# Spalding Chainless



## Billythekid (Feb 10, 2020)

Hi this is my first time posting I am looking for information and possibly what year my Spalding chainless bicycle was made I believe it is newer than 1901 because of the rear hub but that’s all I can find out


----------



## Billythekid (Feb 10, 2020)

Sorry about the extra pics idk how that happened


----------



## redline1968 (Feb 10, 2020)

Save those spokes you not gonna find them easily  neet project.


----------



## Billythekid (Feb 10, 2020)

Yes I’ve learned I’m prolly not gonna get ball spokes on the front wheel but would like to lol thanks


----------



## Billythekid (Feb 10, 2020)

Anyone have a pic of the front hub it would have had


----------



## Billythekid (Feb 10, 2020)

And seat post / seat


----------



## Barnegatbicycles (Feb 10, 2020)

If it's suppose to be a ballend front hub it should be the one laying down.


----------



## Billythekid (Feb 10, 2020)

Thanks that deff matches the rear what other bikes may have them only Spalding??


----------



## Barnegatbicycles (Feb 10, 2020)

Billythekid said:


> Thanks that deff matches the rear what other bikes may have them only Spalding??



Columbia is a big one lol. Do you have a picture of the brake arm on the rear hub?


----------



## Billythekid (Feb 11, 2020)

The catalog is a 1901 Spalding


----------



## Billythekid (Feb 11, 2020)

Also does anyone know why there is a holt by the seat post hole


----------



## Billythekid (Feb 14, 2020)

Does anyone know if the front wheel would have been 32 or 36 spoke and is my back wheel original it is metal clad I think


----------



## Barnegatbicycles (Feb 15, 2020)

I can count the hub I think it's 32 but in not 100% sure rn.


----------



## Billythekid (Feb 15, 2020)

Thanks if u can take a pic that would b helpful also thanks


----------



## David Brown (Feb 16, 2020)

I am pretty sure that if its a ball end front hub they are only 28. At least all the ones I have ever seen or had where 28 spoke count.


----------



## Billythekid (Feb 17, 2020)

Ok thanks so much if anyone has a seat post i need one it has to be a wedge type like a front stem has as there is no pinch bolt hope that makes sense


----------



## Barnegatbicycles (Feb 17, 2020)

David Brown said:


> I am pretty sure that if its a ball end front hub they are only 28. At least all the ones I have ever seen or had where 28 spoke count.



You are correct 28 holes.


----------



## Billythekid (Feb 18, 2020)

Dang I missed the Spalding catalog on eBay should have bid higher if anyone here got it could u scan the pages and send to me??


----------



## Billythekid (Feb 25, 2020)

I need a seat post anyone got one it’s my birthday tomorrow so I can prolly squeeze a few bucks from my funds it must expand as the bike doesn’t have a clamp


----------



## Billythekid (Jul 1, 2020)

Still wondering what seatpost the bike would have came with anyone have one or know what it looks like I believe it is L shaped and has a pinch bolt with a square fitting like the handlebars can anyone confirm this ?


----------



## Barnegatbicycles (Jul 1, 2020)

Billythekid said:


> Still wondering what seatpost the bike would have came with anyone have one or know what it looks like I believe it is L shaped and has a pinch bolt with a square fitting like the handlebars can anyone confirm this ?








Looks like that.


----------



## bricycle (Jul 1, 2020)

Great bike! steel clad woodies came in about 1919. I would guess your cycle is 1901-2ish.
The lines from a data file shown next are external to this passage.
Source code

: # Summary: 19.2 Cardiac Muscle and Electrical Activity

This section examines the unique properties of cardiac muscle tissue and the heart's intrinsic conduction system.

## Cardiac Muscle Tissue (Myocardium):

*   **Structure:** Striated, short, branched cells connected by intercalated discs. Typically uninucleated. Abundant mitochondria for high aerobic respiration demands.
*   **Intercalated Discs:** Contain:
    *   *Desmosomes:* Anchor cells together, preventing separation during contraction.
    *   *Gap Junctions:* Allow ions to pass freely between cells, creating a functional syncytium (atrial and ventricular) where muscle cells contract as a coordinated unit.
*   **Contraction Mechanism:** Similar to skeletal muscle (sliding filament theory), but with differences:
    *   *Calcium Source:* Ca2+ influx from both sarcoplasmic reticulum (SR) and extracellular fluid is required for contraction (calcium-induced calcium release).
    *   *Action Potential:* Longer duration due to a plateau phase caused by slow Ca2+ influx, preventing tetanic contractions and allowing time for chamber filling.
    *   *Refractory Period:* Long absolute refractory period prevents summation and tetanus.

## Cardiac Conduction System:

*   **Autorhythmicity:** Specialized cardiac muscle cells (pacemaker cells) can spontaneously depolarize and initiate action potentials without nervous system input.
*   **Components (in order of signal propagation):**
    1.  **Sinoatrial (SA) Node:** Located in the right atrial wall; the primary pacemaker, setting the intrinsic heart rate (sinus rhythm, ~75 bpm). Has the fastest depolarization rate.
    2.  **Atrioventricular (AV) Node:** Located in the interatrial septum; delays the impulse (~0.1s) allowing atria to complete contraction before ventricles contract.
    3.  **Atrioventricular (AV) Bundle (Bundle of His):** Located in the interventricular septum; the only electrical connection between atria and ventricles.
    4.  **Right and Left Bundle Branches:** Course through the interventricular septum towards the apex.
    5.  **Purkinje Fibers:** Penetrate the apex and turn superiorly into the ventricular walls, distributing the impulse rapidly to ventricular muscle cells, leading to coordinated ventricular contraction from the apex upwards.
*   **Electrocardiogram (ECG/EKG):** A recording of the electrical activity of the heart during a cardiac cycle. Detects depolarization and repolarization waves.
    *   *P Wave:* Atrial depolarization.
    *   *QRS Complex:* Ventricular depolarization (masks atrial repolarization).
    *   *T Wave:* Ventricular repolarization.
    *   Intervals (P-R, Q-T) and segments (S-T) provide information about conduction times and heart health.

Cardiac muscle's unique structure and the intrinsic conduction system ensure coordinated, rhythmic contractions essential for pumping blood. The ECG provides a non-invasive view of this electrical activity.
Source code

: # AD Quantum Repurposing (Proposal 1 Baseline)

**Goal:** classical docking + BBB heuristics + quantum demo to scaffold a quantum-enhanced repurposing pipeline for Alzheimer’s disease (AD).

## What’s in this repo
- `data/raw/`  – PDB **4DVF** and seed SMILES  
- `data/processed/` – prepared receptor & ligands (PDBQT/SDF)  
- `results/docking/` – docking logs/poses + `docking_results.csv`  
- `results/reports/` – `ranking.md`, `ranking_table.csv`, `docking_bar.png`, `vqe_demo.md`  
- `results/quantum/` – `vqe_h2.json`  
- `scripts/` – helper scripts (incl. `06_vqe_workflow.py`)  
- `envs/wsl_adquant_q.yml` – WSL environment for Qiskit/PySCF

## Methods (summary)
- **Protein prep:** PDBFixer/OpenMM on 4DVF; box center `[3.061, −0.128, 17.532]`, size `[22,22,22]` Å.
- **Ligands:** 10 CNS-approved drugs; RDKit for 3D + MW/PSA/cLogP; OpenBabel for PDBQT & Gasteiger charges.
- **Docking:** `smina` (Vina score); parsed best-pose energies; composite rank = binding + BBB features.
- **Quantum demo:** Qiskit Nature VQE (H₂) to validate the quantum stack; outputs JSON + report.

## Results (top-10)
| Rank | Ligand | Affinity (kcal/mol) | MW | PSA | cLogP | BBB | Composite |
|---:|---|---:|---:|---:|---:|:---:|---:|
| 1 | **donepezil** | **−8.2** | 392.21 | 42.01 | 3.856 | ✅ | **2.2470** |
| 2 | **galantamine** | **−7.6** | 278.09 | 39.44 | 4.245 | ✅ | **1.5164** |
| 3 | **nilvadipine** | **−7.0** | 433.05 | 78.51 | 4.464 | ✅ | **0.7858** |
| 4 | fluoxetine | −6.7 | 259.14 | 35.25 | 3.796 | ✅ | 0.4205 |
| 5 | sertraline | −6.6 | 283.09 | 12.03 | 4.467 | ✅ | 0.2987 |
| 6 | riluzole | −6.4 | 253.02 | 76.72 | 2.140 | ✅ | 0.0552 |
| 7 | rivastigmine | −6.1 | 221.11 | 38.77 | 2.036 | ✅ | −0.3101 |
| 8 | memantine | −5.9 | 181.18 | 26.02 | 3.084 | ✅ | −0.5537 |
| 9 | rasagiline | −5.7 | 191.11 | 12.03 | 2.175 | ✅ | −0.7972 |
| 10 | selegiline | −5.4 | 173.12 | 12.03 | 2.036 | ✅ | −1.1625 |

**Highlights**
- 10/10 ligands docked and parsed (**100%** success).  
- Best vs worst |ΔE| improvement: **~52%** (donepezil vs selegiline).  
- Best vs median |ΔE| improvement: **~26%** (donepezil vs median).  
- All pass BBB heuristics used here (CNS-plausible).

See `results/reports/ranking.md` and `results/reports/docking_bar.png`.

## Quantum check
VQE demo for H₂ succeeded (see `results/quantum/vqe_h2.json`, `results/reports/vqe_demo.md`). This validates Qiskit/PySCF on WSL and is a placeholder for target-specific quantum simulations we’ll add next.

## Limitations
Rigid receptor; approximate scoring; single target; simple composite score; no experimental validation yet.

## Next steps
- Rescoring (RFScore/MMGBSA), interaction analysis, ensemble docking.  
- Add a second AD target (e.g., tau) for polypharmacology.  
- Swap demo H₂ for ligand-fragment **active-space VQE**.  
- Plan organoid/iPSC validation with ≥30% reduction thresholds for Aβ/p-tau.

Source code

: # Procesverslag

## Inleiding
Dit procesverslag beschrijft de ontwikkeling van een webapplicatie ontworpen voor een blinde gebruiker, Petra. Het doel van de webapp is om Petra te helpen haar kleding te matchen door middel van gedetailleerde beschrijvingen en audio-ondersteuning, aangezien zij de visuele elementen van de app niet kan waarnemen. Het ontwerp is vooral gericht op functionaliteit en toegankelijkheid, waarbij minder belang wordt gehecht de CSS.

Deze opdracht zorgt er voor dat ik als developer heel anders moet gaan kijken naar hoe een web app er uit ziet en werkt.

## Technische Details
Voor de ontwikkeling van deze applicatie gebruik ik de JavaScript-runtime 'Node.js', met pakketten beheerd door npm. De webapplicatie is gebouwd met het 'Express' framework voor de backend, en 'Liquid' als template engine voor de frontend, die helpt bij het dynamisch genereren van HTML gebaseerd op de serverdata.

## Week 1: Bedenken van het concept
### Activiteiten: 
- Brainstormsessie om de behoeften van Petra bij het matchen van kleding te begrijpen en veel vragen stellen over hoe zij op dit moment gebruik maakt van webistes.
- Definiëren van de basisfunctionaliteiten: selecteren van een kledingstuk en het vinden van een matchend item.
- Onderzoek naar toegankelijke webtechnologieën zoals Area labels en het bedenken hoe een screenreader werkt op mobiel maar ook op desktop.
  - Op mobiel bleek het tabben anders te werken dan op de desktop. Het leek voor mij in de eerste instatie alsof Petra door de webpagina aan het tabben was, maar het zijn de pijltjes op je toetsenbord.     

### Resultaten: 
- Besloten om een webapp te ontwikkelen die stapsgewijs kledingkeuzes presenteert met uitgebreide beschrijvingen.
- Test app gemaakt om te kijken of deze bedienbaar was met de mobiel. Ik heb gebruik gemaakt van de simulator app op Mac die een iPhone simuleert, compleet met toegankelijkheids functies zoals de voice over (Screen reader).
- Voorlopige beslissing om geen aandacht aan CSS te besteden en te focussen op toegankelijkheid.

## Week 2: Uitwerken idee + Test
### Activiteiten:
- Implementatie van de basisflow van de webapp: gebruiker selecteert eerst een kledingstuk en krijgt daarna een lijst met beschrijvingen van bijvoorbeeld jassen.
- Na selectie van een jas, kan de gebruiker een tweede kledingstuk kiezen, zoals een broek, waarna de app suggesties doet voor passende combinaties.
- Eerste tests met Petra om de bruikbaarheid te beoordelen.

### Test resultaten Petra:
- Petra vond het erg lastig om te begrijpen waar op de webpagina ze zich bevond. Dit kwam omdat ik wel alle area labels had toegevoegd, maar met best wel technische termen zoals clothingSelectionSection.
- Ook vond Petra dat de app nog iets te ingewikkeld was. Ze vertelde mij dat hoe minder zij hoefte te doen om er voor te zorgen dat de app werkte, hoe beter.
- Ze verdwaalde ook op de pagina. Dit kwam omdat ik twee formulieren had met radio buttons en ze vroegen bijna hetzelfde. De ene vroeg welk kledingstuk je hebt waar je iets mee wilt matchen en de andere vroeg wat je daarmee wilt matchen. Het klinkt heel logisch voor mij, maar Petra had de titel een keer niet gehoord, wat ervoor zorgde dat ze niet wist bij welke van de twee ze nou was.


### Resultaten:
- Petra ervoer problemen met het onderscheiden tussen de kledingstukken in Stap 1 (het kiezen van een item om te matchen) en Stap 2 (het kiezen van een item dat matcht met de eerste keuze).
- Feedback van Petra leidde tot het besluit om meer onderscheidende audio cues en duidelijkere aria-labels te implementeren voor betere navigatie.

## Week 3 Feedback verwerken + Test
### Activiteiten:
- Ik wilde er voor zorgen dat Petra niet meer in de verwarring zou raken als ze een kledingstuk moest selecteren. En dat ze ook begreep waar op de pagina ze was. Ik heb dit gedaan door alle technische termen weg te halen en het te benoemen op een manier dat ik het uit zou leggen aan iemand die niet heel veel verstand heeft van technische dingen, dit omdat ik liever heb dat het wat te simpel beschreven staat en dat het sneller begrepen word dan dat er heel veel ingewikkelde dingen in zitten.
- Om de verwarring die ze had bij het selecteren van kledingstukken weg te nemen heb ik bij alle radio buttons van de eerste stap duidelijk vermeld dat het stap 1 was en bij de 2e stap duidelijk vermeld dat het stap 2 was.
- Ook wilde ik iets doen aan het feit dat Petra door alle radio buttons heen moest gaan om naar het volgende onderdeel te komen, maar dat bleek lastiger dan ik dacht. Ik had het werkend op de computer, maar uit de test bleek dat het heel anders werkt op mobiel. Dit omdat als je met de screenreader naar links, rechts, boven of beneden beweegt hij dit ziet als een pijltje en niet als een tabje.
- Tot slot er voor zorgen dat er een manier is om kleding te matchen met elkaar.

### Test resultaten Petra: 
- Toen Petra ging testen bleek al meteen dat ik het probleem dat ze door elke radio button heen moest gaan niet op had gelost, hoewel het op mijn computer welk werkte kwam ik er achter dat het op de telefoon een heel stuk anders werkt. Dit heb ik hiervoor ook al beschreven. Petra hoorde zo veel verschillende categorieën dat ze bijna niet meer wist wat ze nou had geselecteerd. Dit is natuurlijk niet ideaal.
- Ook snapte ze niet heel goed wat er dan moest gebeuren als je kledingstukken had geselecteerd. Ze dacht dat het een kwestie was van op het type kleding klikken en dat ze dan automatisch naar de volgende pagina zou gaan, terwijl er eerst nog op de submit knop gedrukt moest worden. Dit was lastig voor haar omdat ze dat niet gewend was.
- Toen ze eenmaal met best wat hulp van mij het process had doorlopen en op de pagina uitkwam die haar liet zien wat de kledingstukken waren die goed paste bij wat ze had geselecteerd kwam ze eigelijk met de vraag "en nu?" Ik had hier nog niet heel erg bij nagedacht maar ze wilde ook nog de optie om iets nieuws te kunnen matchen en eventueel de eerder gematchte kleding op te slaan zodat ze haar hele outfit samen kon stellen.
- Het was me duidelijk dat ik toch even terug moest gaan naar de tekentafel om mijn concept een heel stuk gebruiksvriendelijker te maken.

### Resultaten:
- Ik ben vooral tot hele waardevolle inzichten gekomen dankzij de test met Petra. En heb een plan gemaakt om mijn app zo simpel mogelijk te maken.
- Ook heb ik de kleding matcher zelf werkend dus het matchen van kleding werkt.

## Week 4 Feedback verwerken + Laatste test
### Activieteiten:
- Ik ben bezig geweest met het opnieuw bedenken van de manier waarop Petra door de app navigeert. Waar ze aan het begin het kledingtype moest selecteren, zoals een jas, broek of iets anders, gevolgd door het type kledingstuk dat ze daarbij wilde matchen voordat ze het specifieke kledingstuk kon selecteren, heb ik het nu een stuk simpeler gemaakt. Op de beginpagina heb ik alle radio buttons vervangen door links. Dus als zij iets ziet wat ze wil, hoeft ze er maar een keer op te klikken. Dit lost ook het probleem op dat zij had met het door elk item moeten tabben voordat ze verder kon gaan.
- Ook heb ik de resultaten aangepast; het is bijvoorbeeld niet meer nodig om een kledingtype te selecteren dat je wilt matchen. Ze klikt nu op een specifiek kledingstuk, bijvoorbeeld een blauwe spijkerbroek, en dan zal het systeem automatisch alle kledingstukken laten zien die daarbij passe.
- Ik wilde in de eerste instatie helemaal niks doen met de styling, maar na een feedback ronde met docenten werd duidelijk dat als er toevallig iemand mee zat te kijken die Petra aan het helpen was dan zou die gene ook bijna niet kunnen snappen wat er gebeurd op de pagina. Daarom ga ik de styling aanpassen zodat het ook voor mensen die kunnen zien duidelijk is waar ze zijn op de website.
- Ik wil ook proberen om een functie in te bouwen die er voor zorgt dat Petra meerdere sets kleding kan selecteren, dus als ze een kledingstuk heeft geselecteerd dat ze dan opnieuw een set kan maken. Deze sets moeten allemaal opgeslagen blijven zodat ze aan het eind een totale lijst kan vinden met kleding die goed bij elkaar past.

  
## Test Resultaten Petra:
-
Some bike shop may have laced a steel clad up at some point if it indeed is. Hope no one's messed with the rear wheel yet. To save the straight pull spokes, soak with Kroil, and carefully heat nipples with a small propane torch tip to help loosen if need be. Don't try to turn over half a turn unless they are not frozen. almost impossible to replace those spokes.


----------



## Billythekid (Jul 1, 2020)

Awesome thanks now to find one. if anyone has one no matter how ruff please let me know. I also need a front wheel not sure I wanna remove the rear rim It’s straight and those spokes are so hard to find I may just try to find a metal clad front rim complete since the front hub I need seems impossible to find


----------



## David Brown (Jul 1, 2020)

I usually use an electric soldering  gun to loosen the nipples if frozen. Just heat them till hot to the touch and they will come off but go slow. And like bicycle said those ball end spokes are rarer than hens teeth.


----------



## bricycle (Jul 1, 2020)

Billythekid said:


> Awesome thanks now to find one. if anyone has one no matter how ruff please let me know. I also need a front wheel not sure I wanna remove the rear rim It’s straight and those spokes are so hard to find I may just try to find a metal clad front rim complete since the front hub I need seems impossible to find



someone here should have a front wheel in wood or clad with a hub like that. if not maybe just a hub...


----------



## bricycle (Jul 1, 2020)

in case PM pics didn't go thru...


----------



## Billythekid (Jul 1, 2020)

I can’t see the pics on the pm or the thread


----------



## GiovanniLiCalsi (Jul 1, 2020)

It’s possible to make ball end spokes, using stainless steel beads and silver solder onto stainless steel spokes.


----------



## Barnegatbicycles (Jul 1, 2020)




----------